[Task input — start]

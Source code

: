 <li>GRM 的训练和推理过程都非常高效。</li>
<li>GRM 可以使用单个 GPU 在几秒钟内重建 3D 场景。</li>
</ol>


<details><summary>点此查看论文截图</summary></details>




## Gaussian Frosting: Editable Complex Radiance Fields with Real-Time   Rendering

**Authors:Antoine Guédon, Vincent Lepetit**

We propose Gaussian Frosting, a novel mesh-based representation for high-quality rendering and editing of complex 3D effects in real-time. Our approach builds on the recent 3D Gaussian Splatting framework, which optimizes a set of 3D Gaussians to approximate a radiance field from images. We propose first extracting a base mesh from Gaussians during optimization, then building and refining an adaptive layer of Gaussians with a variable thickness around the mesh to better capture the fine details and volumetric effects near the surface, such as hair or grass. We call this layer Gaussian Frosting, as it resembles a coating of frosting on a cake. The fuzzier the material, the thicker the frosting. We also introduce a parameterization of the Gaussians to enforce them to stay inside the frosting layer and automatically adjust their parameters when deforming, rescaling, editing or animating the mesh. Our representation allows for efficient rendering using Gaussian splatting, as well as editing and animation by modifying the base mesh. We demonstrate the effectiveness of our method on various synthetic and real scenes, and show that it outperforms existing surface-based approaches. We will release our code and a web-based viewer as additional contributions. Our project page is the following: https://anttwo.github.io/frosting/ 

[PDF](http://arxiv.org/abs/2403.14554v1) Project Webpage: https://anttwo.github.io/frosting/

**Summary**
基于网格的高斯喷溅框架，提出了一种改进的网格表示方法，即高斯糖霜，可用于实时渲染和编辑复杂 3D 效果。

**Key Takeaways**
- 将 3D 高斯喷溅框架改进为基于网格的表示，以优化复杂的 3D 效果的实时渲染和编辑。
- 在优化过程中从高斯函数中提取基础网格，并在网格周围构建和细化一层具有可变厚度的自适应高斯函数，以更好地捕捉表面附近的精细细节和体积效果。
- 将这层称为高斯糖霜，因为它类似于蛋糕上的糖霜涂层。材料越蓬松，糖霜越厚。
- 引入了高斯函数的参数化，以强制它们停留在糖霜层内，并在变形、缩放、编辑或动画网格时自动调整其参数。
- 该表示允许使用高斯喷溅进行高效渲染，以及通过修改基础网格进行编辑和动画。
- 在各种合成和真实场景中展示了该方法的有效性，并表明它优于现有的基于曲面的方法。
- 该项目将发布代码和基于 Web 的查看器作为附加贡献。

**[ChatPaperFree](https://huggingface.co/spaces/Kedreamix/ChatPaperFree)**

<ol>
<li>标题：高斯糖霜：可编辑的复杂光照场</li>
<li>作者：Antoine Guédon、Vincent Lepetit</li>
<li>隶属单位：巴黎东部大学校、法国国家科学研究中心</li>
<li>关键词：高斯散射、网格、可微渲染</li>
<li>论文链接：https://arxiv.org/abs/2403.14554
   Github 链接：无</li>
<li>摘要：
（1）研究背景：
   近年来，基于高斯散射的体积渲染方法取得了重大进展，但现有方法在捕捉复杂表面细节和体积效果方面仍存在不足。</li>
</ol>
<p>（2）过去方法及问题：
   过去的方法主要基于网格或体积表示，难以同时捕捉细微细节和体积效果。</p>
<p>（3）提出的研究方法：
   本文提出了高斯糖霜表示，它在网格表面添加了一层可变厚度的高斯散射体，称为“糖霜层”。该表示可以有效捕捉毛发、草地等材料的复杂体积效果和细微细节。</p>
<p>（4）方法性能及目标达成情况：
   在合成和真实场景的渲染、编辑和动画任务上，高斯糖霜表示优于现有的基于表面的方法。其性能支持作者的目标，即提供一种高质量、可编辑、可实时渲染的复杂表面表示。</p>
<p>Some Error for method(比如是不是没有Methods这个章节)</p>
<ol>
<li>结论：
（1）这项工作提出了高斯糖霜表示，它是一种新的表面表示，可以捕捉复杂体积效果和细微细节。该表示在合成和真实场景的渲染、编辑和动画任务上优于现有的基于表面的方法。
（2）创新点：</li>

[Task input — finish]
[Task input — start]

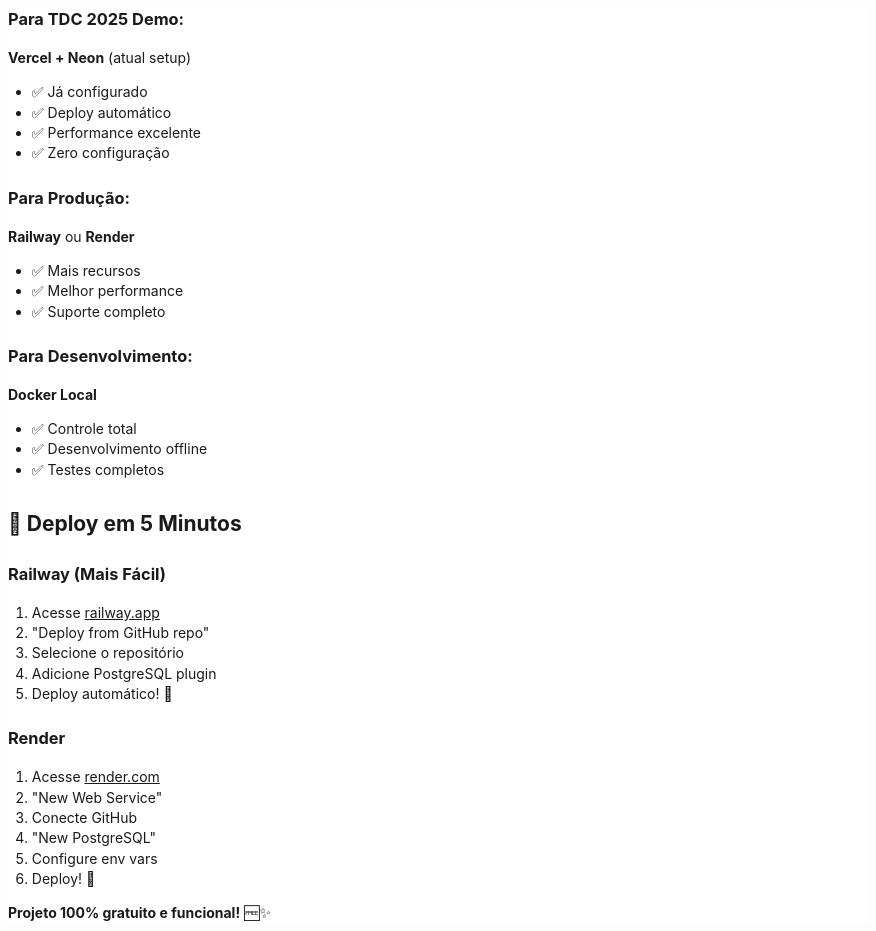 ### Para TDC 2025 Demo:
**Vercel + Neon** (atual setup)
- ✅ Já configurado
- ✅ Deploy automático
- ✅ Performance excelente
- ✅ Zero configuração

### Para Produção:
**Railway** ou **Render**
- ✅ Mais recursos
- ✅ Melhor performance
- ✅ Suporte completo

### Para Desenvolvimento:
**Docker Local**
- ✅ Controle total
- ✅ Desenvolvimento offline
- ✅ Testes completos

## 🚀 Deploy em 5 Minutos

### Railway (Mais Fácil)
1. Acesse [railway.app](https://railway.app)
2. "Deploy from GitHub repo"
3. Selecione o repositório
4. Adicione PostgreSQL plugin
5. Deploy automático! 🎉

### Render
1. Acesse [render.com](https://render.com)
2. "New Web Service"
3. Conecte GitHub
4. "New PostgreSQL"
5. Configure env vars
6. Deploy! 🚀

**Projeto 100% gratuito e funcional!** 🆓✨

[Task input — finish]
[Task input — start]

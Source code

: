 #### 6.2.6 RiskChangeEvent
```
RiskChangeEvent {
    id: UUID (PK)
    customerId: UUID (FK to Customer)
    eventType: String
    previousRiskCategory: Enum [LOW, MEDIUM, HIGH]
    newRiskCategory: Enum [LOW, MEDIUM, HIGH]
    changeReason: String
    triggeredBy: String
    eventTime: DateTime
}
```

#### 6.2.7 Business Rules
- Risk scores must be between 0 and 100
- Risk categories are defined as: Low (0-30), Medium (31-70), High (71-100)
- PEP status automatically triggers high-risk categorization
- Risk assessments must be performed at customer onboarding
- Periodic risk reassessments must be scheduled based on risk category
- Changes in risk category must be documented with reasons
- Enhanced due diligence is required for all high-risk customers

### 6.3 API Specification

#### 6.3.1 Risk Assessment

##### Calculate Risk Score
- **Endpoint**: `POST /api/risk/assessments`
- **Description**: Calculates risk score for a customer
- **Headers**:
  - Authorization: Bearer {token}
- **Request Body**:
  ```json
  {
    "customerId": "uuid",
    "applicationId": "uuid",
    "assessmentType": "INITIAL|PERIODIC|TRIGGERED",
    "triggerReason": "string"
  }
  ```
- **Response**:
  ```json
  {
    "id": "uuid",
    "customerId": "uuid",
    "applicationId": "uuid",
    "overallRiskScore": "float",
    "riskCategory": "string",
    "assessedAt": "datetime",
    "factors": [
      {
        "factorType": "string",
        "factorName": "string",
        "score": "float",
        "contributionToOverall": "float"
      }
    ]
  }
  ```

[Task input — finish]

## Exercise goal
In the entries above, which lines hold the word "Enum"? Copy them out.

## The answer
    previousRiskCategory: Enum [LOW, MEDIUM, HIGH]
    newRiskCategory: Enum [LOW, MEDIUM, HIGH]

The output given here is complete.